This is a draft copy, a work in progress

In [230]:
import numpy as np
import pandas as pd
from matplotlib import pyplot as plt
from matplotlib import style
from matplotlib import cm
#For Seaborn plots
import seaborn as sns; sns.set(style='white')

# More sharp and legible graphics
%config InlineBackend.figure_format = 'retina'

# for datasets
import sklearn.datasets as skds

# Set seaborn figure labels to 'talk', to be more visible. 
sns.set_context('talk', font_scale=0.8)

1. Introduction

$$ \Large \mbox{Given the dataset } X: [x_{1}, x_{2}, ... x_{m}]$$

Where $x \in \mathbb{R}^{m}$ with the following parameters:

$$ \Large w \in \mathbb{R}^{m} \mbox{, } \Large b \in \mathbb{R}$$

Where $m$ is the number of samples, $w$ is the weight parameter, and $b$ is the bias parameter. For a simple linear regression function, we have the following: $$ \Large \hat y = w^{T}x + b$$

And this will work by definition for a regression problem but not for a classification problem.
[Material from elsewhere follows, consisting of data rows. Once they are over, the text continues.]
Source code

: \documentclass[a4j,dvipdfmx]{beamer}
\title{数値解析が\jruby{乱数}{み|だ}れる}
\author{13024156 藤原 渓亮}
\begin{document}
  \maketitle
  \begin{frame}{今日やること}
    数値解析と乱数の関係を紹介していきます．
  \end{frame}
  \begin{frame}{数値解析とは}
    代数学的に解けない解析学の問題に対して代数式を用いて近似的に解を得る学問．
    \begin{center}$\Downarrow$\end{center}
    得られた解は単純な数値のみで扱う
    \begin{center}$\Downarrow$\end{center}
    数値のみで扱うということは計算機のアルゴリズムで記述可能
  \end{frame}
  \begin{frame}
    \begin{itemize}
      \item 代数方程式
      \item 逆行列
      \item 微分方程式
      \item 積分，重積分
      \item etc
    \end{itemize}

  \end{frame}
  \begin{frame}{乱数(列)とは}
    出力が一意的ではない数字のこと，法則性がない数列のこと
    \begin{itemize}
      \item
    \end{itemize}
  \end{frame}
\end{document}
To achieve the aim of the latter, we will need a different function where we could get something like the probability of a class membership. i.e. $f: \mathbb{R} \rightarrow [0,1]$. If the probability is greater than 0.5, we predict a class, if it is less than 0.5, we predict another class. This is what logistic regression gives us.

That is: $$ \hat y = \begin{cases} 0 & \text{ if } p < 0.5 \\ 1 & \text{ if } p \geq 0.5 \end{cases}$$

2. Logistic Regression

To make the logistic regression outputs a probability instead of a normal regression output, the output is multiplied by a sigmoid function, which is defined as such: $$ \Large \sigma(z) = \frac{1}{1 + \exp^{-z}}$$

What a sigmoid function looks like:

In [231]:
z = np.linspace(-10, 10, 100)
sig = 1 / (1 + np.exp(-z))
plt.figure(figsize=(7, 5))
plt.plot([-10, 10], [0, 0], "k--")
plt.plot([-10, 10], [0.5, 0.5], "r-")
plt.plot([-10, 10], [1, 1], "k--")
plt.plot([0, 0], [-1.1, 1.1], "k-")
plt.plot(z, sig, "b-", linewidth=2, label=r"$\sigma(z) = \frac{1}{1 + e^{-z}}$")
plt.xlabel("z")
plt.legend(loc="upper left", fontsize=20)
plt.axis([-10, 10, -0.1, 1.1])
plt.show()
$$ \Large \mbox{if Z is large i.e. = 10, } \sigma(z) = 1 $$$$ \Large \mbox{if Z is small i.e. = -10, } \sigma(z) = 0 $$

3. Loss and Cost Function

In order to train the model, $w$ and $b$ will be updated, as such we need to define our loss/cost function.

Recall that: $$ \Large \hat y = \sigma(w^{T}x + b) \mbox{ where, }\sigma(z) = \frac{1}{1 + \exp^{-z}} $$ Given the following training set: $[x^{1}, y^{1}], [x^{2}, y^{2}], ... [x^{m}, y^{m}]$, the goal is to predict $y$.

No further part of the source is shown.